Persuasively inhabiting mental illness is a difficult wire to walk, acting-wise, and Crowe’s technique here is simply all over the shop – he’s meant to be playing a broken and tormented human being, but let’s just say this isn’t always the effect created.
Meanwhile, 25 years later, Amanda Seyfried gets the other half of the story, as Jake’s now-grown daughter, a social worker specialising in orphans, who is also an emotionally damaged young woman specialising in boozy one night stands. The level of psychological nuance in Desch’s script, not to mention feminist enlightenment, makes EL James look like Virginia Woolf.
Some very overqualified actors swing by for menial parts they could have done in a lunch break: Janet McTeer as Katie’s shrink, Octavia Spencer as her boss. Quvenzhané Wallis, as one of her damaged case subjects, gets the best deal in the film, mainly because her character has been rendered mute by psychological distress: you wonder if any of her fellow cast members begged to be afforded the same luxury.
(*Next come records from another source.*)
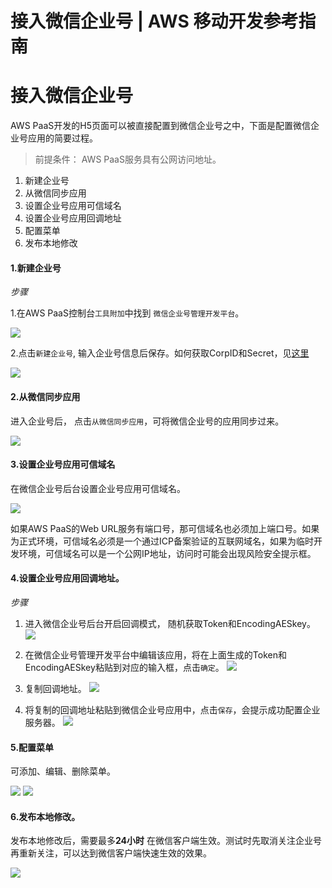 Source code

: # 接入微信企业号 | AWS 移动开发参考指南

# 接入微信企业号

AWS PaaS开发的H5页面可以被直接配置到微信企业号之中，下面是配置微信企业号应用的简要过程。

> 前提条件： AWS PaaS服务具有公网访问地址。

  1. 新建企业号
  2. 从微信同步应用
  3. 设置企业号应用可信域名
  4. 设置企业号应用回调地址
  5. 配置菜单
  6. 发布本地修改

#### 1.新建企业号

_步骤_

1.在AWS PaaS控制台`工具附加`中找到 `微信企业号管理开发平台`。

![](https://docs.awspaas.com/reference-guide/aws-paas-mobile-development-refrence-guide/appendix/addon.png)

2.点击`新建企业号`, 输入企业号信息后保存。如何获取CorpID和Secret，见[这里](<https://docs.awspaas.com/reference-guide/aws-paas-wechat-reference-guide/register_wechat/README.html>)

![](https://docs.awspaas.com/reference-guide/aws-paas-mobile-development-refrence-guide/appendix/qy_add.png)

#### 2.从微信同步应用

进入企业号后， 点击`从微信同步应用`，可将微信企业号的应用同步过来。

![](https://docs.awspaas.com/reference-guide/aws-paas-mobile-development-refrence-guide/appendix/qy_sync.png)

#### 3.设置企业号应用可信域名

在微信企业号后台设置企业号应用可信域名。

![](https://docs.awspaas.com/reference-guide/aws-paas-mobile-development-refrence-guide/appendix/trust_domain.png)

如果AWS PaaS的Web URL服务有端口号，那可信域名也必须加上端口号。如果为正式环境，可信域名必须是一个通过ICP备案验证的互联网域名，如果为临时开发环境，可信域名可以是一个公网IP地址，访问时可能会出现风险安全提示框。 

#### 4.设置企业号应用回调地址。

_步骤_

  1. 进入微信企业号后台开启回调模式， 随机获取Token和EncodingAESkey。 ![](https://docs.awspaas.com/reference-guide/aws-paas-mobile-development-refrence-guide/appendix/qy_callback2.png)

  2. 在微信企业号管理开发平台中编辑该应用，将在上面生成的Token和EncodingAESkey粘贴到对应的输入框，点击`确定`。 ![](https://docs.awspaas.com/reference-guide/aws-paas-mobile-development-refrence-guide/appendix/qy_edit.png)

  3. 复制回调地址。 ![](https://docs.awspaas.com/reference-guide/aws-paas-mobile-development-refrence-guide/appendix/qy_callback_url.png)

  4. 将复制的回调地址粘贴到微信企业号应用中，点击`保存`，会提示成功配置企业服务器。 ![](https://docs.awspaas.com/reference-guide/aws-paas-mobile-development-refrence-guide/appendix/qy_callback.png)

#### 5.配置菜单

可添加、编辑、删除菜单。

![](https://docs.awspaas.com/reference-guide/aws-paas-mobile-development-refrence-guide/appendix/qy_menu_edit.png) ![](https://docs.awspaas.com/reference-guide/aws-paas-mobile-development-refrence-guide/appendix/qy_menu_edit2.png)

#### 6.发布本地修改。

发布本地修改后，需要最多**24小时** 在微信客户端生效。测试时先取消关注企业号再重新关注，可以达到微信客户端快速生效的效果。

![](https://docs.awspaas.com/reference-guide/aws-paas-mobile-development-refrence-guide/appendix/qy_publish.png)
Fonda, in one of the more tin-eared moments of exposition, has to remind Jake which book it was that he won a Pulitzer for back in the day. Kruger’s character reaches for alcohol in every scene she gets, sloshing it around in tumblers like a teenage drama student having a go at Edward Albee. Only when Aaron Paul, as an aspiring novelist obsessed with her father’s career, starts dating Seyfried’s Katie can the inevitable healing begin.
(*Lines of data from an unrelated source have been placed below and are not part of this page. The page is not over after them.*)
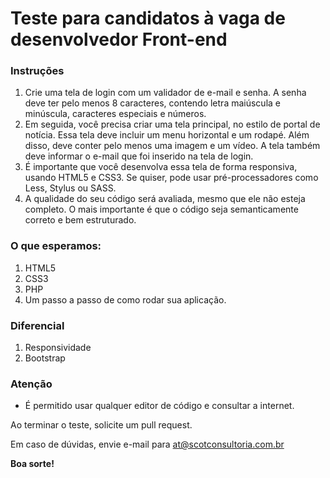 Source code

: # Teste para candidatos à vaga de desenvolvedor Front-end

### Instruções
1. Crie uma tela de login com um validador de e-mail e senha. A senha deve ter pelo menos 8 caracteres, contendo letra maiúscula e minúscula, caracteres especiais e números.
2. Em seguida, você precisa criar uma tela principal, no estilo de portal de notícia. Essa tela deve incluir um menu horizontal e um rodapé. Além disso, deve conter pelo menos uma imagem e um vídeo. A tela também deve informar o e-mail que foi inserido na tela de login.
3. É importante que você desenvolva essa tela de forma responsiva, usando HTML5 e CSS3. Se quiser, pode usar pré-processadores como Less, Stylus ou SASS.
4. A qualidade do seu código será avaliada, mesmo que ele não esteja completo. O mais importante é que o código seja semanticamente correto e bem estruturado.

### O que esperamos:
1. HTML5
2. CSS3
3. PHP
4. Um passo a passo de como rodar sua aplicação.

### Diferencial
1. Responsividade
2. Bootstrap

### Atenção

* É permitido usar qualquer editor de código e consultar a internet.

Ao terminar o teste, solicite um pull request. 

Em caso de dúvidas, envie e-mail para at@scotconsultoria.com.br

**Boa sorte!**
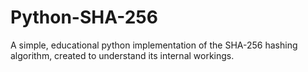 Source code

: # Python-SHA-256
A simple, educational python implementation of the SHA-256 hashing algorithm, created to understand its internal workings. 

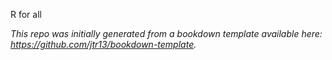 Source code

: R for all

*This repo was initially generated from a bookdown template available here: https://github.com/jtr13/bookdown-template.*


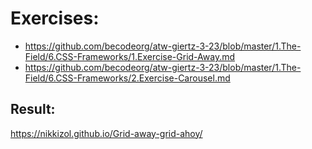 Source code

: # Exercises:
* https://github.com/becodeorg/atw-giertz-3-23/blob/master/1.The-Field/6.CSS-Frameworks/1.Exercise-Grid-Away.md
* https://github.com/becodeorg/atw-giertz-3-23/blob/master/1.The-Field/6.CSS-Frameworks/2.Exercise-Carousel.md
## Result:
https://nikkizol.github.io/Grid-away-grid-ahoy/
Director Gabriele Muccino, who plucked this script from its uncertain fate, is mainly known for coaxing an Oscar-nominated performance out of Will Smith in The Pursuit of Happyness (2006), then immediately humiliating him with the abysmal Seven Pounds (2008). His ability to rope in such pedigreed names feels like some kind of dark art: if he's not the smoothest talker in Hollywood, he must have a very good hypnotist.